Leyton napisał(a):Nie wiem dokładnie o co konkretnie teraz Ci chodzi? FC Brno to drużyna z czeskiej 1 ligi. Energie Cottbus z 2 niemieckiej. Jedni z tak zwanym "palcem w nosie" (Brno) ograli GKS Bełchatów, a drudzy zainkasowali od Bełchatowa 3 gole. Energie gra obecnie w tej samej lidze, co pokonany przez Zagłębie w poniedziałek SC Paderborn. Więc nie byłbym taki pewien, kto pod względem sportowym jest atrakcyjniejszym rywalem.

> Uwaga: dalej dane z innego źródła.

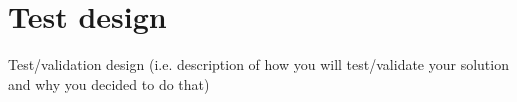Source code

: \section{Test design}
Test/validation design (i.e. description of how you will 
test/validate your solution and why you decided to do that)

Sam swoim postem podkreśliłeś, bardzo wątpliwą moim zdaniem wyższość "wielkich" Niemiaszków z prowincjonalnego miasteczka w przygranicznych Łużycach nad "rezerwową" Twoim zdaniem drużyną ze stolicy Moraw.

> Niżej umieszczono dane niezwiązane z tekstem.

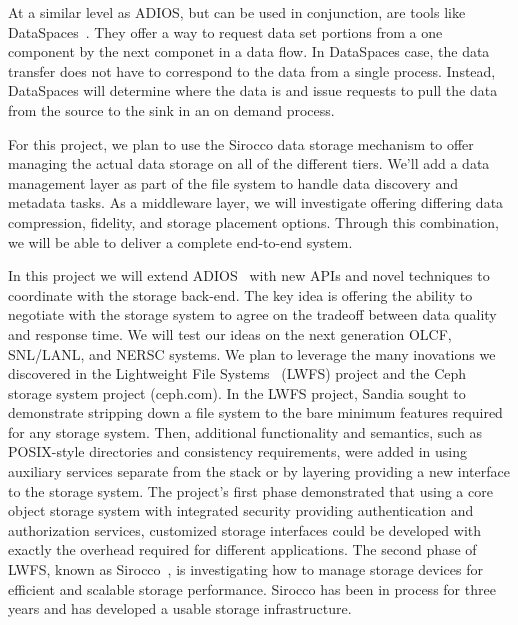 At a similar level as ADIOS, but can be used in conjunction, are tools like
DataSpaces~\cite{dataspaces}. They offer a way to request data set portions
from a one component by the next componet in a data flow. In DataSpaces case,
the data transfer does not have to correspond to the data from a single
process.  Instead, DataSpaces will determine where the data is and issue
requests to pull the data from the source to the sink in an on demand process.

For this project, we plan to use the Sirocco data storage mechanism to
offer managing the actual data storage on all of the different tiers. We'll add
a data management layer as part of the file system to handle data discovery and
metadata tasks. As a middleware layer, we will investigate offering differing
data compression, fidelity, and storage placement options. Through this 
combination, we will be able to deliver a complete end-to-end system.

In this project we will extend ADIOS~\cite{adios} with new APIs and novel techniques
to coordinate with the storage back-end. The key idea is offering the ability to
negotiate with the storage system to agree on the tradeoff between data quality
and response time. We will test our ideas on the next generation OLCF,
SNL/LANL, and NERSC systems.
%
We plan to leverage the many inovations we discovered in 
the Lightweight File Systems~\cite{lwfs} (LWFS) project and the Ceph storage system project (ceph.com).
In the LWFS project, Sandia sought to
demonstrate stripping down a file system to the bare minimum features required
for any storage system. Then, additional functionality and semantics, such as
POSIX-style directories and consistency requirements, were added in using
auxiliary services separate from the stack or by layering providing a new
interface to the storage system. The project's first phase demonstrated that
using a core object storage system with integrated security providing
authentication and authorization services, customized storage interfaces could
be developed with exactly the overhead required for different applications. The
second phase of LWFS, known as Sirocco~\cite{sirocco}, is investigating how to
manage storage devices for efficient and scalable storage performance.  Sirocco
has been in process for three years and has developed a usable storage infrastructure.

Cieszę się, że wiesz, z kim grają. Ja na ile znam język Moraw, z postu wyżej zrozumiałem, wydawało mi się, wszystko - tylko z kim grają, nie. Nie jest to duży żal do olo69, bo dzięki mu, że taką ciekawą propozycję znalazł i przekazał. Sądziłem wszakże, że tak nazwany stadion może być w różnych miejscowościach, nieprawdaż? Zajrzałem więc na główną stronę, w spraringi, do notatki z ostatniego meczu - nie znalazłem. Napisałem więc "chyba" - właśnie w tej supozycji, to znaczy, że nie jestem pewien tezy, czy to rzeczywiście mniej atrakcyjny przeciwnik, jako że nie jestem pewien - ba, nie wiem - kto nim jest i jedynie określam go na poziomie tego, co wydedukować da się z posta olo69. Między innymi śladem - acz niejednoznacznym - jest, że Zagłębie jest określane jako "atrakcyjny". Mogło to być określenie na poziomie aktualnej pozycji polskiego piłkarstwa i jego reprezentanta ze środka II ligi. Jeżeli więc dla nich taki przeciwnik jest atrakcyjny, to pewnie też wysoko nie są - a przykładowo II liga niemiecka ogólnie chyba jednak stoi wyżej niż polska czy czeska (gdyby to taki był przeciwnik). Co prawda, mogło być i tak, że ktoś znając historię, tradycję kontatków, z tej pozycji ocenia Zagłębie, niezależnie od własnej pozycji i obecnej Zagłębia - i to się potwierdziło. Z czego się cieszę i zapunktowali Morawianie (bo podejrzewam, że to z ich strony wzięte było). Niemniej - nie musiało tak być. Stąd - "chyba"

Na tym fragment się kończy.